## Exercise instructions:
The tail of the records, from the line containing "Voici comment la" through the final line, should be printed exactly and on its own.

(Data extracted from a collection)
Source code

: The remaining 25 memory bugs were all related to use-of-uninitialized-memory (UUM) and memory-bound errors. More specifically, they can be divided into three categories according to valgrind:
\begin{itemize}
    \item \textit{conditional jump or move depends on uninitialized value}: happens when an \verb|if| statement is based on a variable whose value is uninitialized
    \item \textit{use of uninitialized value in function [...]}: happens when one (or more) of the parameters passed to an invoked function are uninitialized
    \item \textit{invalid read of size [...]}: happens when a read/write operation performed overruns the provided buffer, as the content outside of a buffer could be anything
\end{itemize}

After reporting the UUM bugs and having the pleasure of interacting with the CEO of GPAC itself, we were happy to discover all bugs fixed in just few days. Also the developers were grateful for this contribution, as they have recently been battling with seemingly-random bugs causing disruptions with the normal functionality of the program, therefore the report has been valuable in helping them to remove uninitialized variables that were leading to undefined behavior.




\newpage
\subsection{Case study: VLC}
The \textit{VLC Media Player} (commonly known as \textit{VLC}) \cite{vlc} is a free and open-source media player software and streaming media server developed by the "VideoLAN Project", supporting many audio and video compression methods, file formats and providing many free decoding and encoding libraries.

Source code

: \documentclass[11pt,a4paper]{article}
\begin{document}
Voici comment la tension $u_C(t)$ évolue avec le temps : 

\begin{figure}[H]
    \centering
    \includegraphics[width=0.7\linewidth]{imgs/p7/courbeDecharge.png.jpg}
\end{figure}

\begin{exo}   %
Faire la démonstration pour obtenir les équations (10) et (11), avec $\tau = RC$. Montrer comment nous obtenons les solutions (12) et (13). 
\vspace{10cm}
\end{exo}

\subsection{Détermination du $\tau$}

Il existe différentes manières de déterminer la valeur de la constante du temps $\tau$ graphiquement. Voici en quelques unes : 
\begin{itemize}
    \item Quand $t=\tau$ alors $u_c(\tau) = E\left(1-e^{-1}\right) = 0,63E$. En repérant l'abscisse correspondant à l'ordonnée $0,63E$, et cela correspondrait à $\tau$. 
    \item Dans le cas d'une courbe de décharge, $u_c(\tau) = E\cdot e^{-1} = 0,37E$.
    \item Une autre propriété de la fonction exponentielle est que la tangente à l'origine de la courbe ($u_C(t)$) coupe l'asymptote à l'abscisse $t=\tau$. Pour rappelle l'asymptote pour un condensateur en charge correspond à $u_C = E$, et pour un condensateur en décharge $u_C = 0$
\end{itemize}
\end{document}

## Response below:
Voici comment la tension $u_C(t)$ évolue avec le temps : 

\begin{figure}[H]
    \centering
    \includegraphics[width=0.7\linewidth]{imgs/p7/courbeDecharge.png.jpg}
\end{figure}

\begin{exo}   %
Faire la démonstration pour obtenir les équations (10) et (11), avec $\tau = RC$. Montrer comment nous obtenons les solutions (12) et (13). 
\vspace{10cm}
\end{exo}

\subsection{Détermination du $\tau$}

Il existe différentes manières de déterminer la valeur de la constante du temps $\tau$ graphiquement. Voici en quelques unes : 
\begin{itemize}
    \item Quand $t=\tau$ alors $u_c(\tau) = E\left(1-e^{-1}\right) = 0,63E$. En repérant l'abscisse correspondant à l'ordonnée $0,63E$, et cela correspondrait à $\tau$. 
    \item Dans le cas d'une courbe de décharge, $u_c(\tau) = E\cdot e^{-1} = 0,37E$.
    \item Une autre propriété de la fonction exponentielle est que la tangente à l'origine de la courbe ($u_C(t)$) coupe l'asymptote à l'abscisse $t=\tau$. Pour rappelle l'asymptote pour un condensateur en charge correspond à $u_C = E$, et pour un condensateur en décharge $u_C = 0$
\end{itemize}
\end{document}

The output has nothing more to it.